- _Task_:
Return, from the material below, each line in which "dependent" occurs.
___ Extracted material
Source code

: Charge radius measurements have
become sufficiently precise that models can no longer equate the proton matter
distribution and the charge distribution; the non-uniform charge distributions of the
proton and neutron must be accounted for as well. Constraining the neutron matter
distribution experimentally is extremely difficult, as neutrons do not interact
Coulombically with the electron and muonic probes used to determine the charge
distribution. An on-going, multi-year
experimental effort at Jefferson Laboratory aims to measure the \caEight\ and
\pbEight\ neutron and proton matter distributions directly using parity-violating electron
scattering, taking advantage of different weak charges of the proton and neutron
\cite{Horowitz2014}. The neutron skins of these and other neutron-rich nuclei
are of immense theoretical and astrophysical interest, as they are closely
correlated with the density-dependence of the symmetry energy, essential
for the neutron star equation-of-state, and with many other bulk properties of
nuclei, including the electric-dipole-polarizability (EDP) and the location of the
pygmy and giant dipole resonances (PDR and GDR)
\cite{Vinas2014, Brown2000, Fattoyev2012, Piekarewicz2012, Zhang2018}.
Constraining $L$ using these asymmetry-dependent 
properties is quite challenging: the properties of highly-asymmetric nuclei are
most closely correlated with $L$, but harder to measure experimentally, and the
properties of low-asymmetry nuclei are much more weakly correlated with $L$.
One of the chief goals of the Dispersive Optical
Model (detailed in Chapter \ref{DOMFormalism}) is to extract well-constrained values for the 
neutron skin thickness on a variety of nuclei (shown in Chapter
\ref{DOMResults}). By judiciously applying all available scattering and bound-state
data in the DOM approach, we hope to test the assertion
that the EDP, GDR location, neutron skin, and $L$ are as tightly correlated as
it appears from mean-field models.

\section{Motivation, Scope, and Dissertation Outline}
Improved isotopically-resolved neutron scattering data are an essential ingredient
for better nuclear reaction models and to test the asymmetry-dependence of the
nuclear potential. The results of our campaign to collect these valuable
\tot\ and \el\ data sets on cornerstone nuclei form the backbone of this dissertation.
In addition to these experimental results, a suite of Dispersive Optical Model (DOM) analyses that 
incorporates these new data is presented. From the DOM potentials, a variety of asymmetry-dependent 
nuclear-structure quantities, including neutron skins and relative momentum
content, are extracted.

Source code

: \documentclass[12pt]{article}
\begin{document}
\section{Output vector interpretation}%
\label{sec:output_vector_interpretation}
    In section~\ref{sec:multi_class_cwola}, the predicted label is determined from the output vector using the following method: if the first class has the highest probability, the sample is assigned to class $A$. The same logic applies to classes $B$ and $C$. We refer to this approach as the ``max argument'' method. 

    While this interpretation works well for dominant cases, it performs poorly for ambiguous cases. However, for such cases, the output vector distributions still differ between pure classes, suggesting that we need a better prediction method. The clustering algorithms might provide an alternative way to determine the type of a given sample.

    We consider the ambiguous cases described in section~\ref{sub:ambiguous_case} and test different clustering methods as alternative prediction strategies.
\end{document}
______
- _Exercise output_:
Constraining $L$ using these asymmetry-dependent 
incorporates these new data is presented. From the DOM potentials, a variety of asymmetry-dependent 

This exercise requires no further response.